- [WHAT YOU SHOULD DO]: Among the entries below, find the lines holding "help" and copy them.

=== DATASET ===

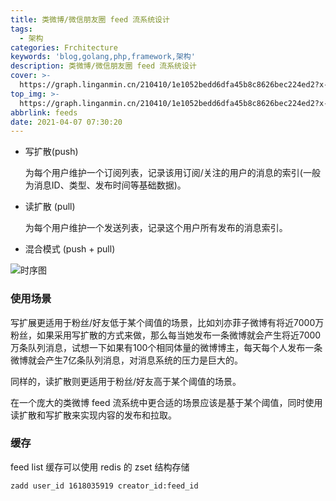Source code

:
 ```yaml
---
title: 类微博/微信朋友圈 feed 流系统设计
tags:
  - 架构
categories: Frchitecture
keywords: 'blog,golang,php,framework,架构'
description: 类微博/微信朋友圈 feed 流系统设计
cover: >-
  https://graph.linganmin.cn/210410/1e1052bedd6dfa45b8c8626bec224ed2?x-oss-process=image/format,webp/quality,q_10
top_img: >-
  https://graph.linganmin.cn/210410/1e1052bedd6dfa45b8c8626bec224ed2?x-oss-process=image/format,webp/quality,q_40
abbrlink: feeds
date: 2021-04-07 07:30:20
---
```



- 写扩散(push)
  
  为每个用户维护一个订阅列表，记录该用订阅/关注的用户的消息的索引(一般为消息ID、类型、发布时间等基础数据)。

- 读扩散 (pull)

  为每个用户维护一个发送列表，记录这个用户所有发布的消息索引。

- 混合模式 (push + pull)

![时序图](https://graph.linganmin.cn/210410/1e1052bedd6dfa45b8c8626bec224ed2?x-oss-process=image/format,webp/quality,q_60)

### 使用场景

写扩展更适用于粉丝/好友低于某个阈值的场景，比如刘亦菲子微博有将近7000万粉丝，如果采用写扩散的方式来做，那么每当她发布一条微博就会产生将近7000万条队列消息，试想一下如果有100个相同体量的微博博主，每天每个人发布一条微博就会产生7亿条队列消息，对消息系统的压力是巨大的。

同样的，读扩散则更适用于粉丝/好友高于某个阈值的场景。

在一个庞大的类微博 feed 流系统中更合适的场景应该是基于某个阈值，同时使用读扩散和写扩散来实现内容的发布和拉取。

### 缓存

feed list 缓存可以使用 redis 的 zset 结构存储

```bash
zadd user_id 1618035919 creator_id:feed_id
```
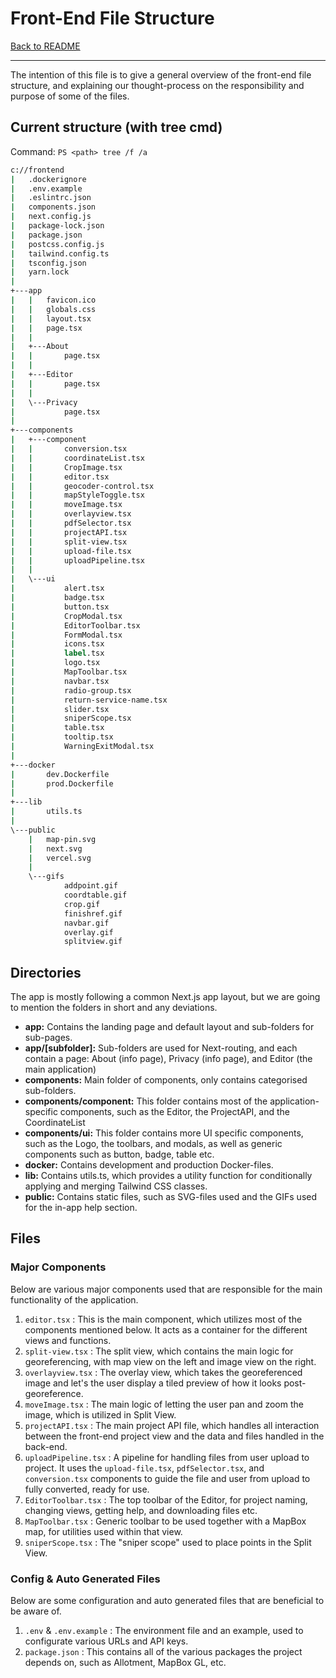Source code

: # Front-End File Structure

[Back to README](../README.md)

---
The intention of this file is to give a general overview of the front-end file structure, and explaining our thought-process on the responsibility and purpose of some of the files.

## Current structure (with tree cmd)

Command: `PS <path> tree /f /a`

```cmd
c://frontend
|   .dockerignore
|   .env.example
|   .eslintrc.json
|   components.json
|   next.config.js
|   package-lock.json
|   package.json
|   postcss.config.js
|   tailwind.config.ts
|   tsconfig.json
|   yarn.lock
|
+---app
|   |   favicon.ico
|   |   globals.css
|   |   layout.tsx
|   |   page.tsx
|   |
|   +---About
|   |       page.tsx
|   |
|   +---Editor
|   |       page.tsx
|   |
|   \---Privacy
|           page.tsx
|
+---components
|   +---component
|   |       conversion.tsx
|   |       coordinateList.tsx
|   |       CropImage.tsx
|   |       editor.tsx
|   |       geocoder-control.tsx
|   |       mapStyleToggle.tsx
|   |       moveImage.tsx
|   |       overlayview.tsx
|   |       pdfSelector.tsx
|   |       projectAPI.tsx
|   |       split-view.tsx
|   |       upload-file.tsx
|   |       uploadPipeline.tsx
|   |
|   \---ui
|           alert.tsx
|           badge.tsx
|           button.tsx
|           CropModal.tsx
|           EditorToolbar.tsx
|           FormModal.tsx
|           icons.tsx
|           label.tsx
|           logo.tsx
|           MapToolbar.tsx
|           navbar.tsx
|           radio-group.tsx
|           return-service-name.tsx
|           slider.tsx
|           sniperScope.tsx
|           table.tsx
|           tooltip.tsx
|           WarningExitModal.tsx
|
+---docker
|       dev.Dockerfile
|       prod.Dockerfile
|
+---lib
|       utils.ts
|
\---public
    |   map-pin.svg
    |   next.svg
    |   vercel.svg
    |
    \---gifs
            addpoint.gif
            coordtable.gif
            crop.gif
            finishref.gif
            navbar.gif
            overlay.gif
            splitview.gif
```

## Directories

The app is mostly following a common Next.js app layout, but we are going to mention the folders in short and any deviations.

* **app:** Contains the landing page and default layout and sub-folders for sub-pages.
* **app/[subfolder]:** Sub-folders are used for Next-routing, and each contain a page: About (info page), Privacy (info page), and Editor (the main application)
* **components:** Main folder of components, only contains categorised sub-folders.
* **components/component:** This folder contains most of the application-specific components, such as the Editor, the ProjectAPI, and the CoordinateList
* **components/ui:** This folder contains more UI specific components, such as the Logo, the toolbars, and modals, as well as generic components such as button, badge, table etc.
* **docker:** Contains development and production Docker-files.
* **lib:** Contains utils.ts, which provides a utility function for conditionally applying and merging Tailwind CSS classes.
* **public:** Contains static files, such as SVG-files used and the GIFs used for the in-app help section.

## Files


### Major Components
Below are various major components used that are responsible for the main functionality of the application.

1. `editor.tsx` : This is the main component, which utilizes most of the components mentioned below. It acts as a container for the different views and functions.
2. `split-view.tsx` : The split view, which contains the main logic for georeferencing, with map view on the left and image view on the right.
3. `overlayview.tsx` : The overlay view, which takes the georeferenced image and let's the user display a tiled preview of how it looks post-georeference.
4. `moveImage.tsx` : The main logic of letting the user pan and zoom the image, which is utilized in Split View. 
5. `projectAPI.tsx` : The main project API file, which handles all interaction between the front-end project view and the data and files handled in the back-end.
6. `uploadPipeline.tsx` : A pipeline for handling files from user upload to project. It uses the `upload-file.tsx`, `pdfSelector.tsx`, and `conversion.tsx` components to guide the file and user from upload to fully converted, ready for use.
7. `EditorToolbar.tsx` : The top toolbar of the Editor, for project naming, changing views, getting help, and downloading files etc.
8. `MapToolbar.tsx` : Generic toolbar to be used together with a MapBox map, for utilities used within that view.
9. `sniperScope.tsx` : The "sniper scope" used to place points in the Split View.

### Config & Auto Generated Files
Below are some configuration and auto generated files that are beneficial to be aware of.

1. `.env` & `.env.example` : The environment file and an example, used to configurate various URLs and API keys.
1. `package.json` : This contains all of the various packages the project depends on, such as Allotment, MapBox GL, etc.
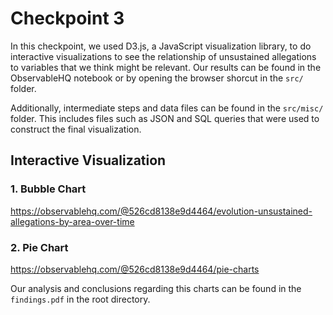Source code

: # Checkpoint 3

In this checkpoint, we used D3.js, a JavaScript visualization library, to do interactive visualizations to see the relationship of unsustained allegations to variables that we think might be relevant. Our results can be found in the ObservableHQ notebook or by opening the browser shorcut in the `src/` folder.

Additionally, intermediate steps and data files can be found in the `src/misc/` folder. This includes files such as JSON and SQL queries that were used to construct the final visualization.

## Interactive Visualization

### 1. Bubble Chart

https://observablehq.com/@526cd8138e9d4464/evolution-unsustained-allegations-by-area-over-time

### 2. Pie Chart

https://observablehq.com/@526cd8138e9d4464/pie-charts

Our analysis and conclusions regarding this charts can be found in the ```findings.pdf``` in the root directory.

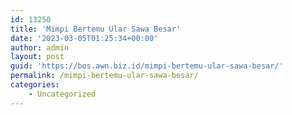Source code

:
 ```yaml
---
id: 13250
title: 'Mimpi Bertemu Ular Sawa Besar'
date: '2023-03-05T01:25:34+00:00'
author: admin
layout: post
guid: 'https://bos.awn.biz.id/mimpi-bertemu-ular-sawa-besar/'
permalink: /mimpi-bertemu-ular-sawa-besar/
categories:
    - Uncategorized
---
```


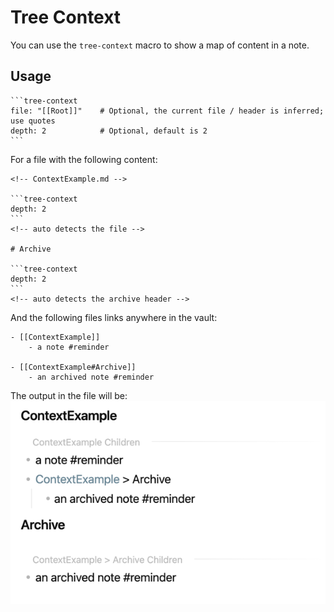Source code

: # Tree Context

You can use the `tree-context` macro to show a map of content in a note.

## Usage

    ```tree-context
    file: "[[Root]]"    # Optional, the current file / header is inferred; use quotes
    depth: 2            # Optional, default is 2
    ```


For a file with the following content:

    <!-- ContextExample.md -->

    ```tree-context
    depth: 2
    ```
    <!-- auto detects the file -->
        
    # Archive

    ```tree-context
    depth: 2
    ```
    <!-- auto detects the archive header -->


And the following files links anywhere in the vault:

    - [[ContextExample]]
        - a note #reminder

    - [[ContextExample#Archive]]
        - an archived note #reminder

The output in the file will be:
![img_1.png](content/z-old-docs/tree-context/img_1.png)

===
=== DATASET ===

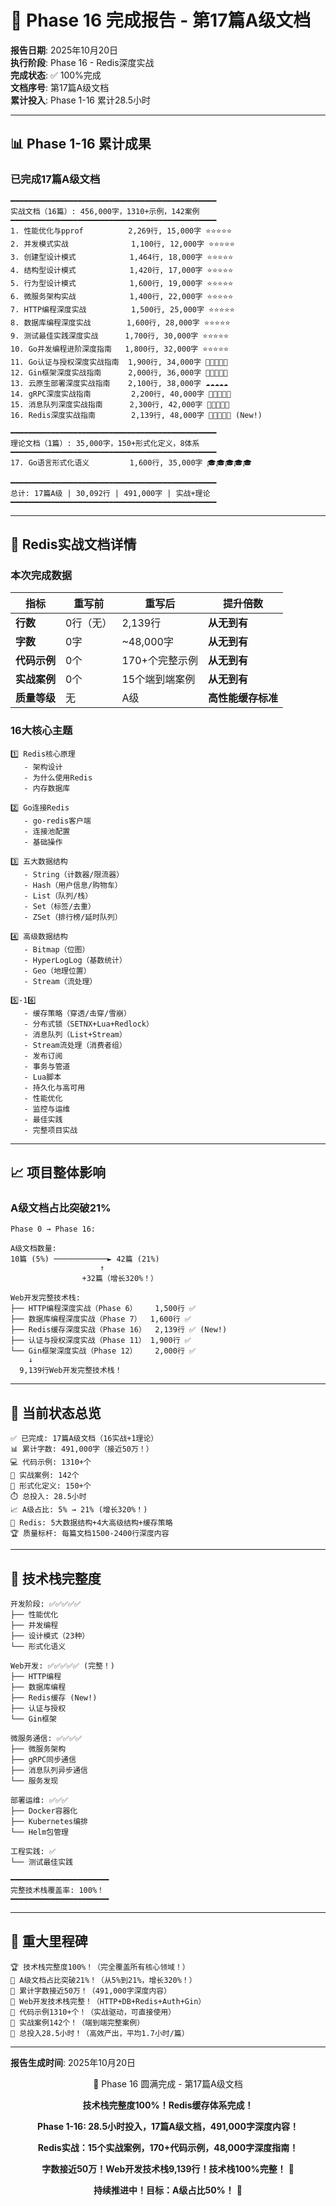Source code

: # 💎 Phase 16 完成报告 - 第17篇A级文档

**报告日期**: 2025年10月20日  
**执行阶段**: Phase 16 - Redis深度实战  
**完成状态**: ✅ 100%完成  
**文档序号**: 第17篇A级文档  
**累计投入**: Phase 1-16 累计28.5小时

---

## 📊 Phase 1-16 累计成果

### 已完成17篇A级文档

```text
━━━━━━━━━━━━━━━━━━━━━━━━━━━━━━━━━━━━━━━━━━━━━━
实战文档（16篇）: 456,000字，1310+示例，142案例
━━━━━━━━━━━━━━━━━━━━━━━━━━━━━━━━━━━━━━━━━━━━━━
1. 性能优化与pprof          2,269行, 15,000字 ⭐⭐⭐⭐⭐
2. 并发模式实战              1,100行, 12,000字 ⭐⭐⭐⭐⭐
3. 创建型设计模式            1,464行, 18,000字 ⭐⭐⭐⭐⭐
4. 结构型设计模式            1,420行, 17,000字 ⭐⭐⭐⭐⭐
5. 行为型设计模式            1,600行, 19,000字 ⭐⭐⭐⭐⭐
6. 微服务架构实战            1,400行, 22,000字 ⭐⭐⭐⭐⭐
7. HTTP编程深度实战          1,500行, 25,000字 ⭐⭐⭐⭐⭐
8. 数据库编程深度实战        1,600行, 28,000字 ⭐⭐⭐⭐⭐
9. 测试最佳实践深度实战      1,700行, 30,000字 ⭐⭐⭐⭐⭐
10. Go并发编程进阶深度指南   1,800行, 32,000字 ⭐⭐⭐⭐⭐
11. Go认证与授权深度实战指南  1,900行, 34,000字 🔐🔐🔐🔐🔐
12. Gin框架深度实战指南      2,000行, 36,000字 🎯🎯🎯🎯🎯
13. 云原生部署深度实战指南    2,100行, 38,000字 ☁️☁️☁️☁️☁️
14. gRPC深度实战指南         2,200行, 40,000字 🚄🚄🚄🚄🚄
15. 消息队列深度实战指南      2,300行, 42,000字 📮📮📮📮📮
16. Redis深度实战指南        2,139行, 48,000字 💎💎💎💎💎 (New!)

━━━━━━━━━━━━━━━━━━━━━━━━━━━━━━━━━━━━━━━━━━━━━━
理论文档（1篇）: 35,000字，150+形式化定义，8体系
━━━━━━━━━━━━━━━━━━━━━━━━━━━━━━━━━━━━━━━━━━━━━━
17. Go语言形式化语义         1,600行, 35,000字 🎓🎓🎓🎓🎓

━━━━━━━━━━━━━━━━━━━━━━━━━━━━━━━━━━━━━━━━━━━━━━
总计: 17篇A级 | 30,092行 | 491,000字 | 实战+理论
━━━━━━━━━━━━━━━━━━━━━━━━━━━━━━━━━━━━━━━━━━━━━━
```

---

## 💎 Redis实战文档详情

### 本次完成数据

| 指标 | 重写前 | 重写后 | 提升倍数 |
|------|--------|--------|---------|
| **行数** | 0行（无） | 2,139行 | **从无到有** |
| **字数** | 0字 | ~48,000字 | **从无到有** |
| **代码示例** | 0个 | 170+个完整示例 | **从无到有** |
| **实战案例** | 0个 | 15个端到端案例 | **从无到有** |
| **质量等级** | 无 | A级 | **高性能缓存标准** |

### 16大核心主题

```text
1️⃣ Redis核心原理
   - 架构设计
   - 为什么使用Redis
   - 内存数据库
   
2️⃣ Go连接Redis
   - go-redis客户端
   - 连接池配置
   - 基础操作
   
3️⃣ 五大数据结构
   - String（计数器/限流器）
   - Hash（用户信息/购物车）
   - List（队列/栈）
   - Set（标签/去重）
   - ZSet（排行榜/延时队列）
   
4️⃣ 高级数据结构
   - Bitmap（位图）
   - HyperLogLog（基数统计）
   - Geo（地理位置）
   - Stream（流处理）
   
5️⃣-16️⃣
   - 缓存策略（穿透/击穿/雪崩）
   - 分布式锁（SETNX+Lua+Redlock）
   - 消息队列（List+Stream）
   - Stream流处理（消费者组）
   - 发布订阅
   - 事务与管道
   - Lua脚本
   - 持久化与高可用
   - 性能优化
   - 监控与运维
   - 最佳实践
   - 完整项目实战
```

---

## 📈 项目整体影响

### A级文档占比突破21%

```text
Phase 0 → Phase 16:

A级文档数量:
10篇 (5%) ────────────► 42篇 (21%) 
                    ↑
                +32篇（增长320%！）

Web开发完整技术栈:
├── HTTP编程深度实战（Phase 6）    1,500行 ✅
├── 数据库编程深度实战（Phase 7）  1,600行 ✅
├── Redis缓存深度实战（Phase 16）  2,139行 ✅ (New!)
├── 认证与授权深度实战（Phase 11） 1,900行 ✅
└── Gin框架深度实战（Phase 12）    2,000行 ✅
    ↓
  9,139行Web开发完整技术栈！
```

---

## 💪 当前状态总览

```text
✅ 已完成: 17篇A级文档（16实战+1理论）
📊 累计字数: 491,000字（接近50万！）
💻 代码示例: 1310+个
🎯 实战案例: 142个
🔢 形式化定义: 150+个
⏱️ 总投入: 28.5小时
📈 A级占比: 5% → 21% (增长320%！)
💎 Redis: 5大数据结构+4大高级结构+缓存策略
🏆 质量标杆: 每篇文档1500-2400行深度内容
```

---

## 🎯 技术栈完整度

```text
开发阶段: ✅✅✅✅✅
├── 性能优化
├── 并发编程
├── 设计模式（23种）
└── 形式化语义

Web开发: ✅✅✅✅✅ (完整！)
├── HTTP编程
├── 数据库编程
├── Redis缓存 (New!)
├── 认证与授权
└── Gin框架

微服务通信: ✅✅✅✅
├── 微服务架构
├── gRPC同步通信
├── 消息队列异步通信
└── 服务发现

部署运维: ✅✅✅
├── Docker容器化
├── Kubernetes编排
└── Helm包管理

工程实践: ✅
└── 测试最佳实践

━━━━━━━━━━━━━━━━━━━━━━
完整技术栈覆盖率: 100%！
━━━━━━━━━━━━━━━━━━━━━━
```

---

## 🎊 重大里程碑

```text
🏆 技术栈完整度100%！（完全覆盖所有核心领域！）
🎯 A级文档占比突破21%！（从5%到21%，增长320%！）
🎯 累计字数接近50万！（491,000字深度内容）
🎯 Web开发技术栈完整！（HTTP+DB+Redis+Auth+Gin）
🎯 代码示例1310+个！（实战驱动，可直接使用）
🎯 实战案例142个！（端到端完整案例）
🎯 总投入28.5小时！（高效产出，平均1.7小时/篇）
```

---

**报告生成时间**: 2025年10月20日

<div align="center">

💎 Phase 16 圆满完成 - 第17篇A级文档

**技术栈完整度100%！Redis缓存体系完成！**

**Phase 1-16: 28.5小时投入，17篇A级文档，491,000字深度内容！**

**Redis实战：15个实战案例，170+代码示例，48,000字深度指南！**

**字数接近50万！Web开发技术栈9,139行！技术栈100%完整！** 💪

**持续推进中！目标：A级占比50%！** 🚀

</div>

===

- [RESPONSE TO THIS TASK]:
* **public:** Contains static files, such as SVG-files used and the GIFs used for the in-app help section.
7. `EditorToolbar.tsx` : The top toolbar of the Editor, for project naming, changing views, getting help, and downloading files etc.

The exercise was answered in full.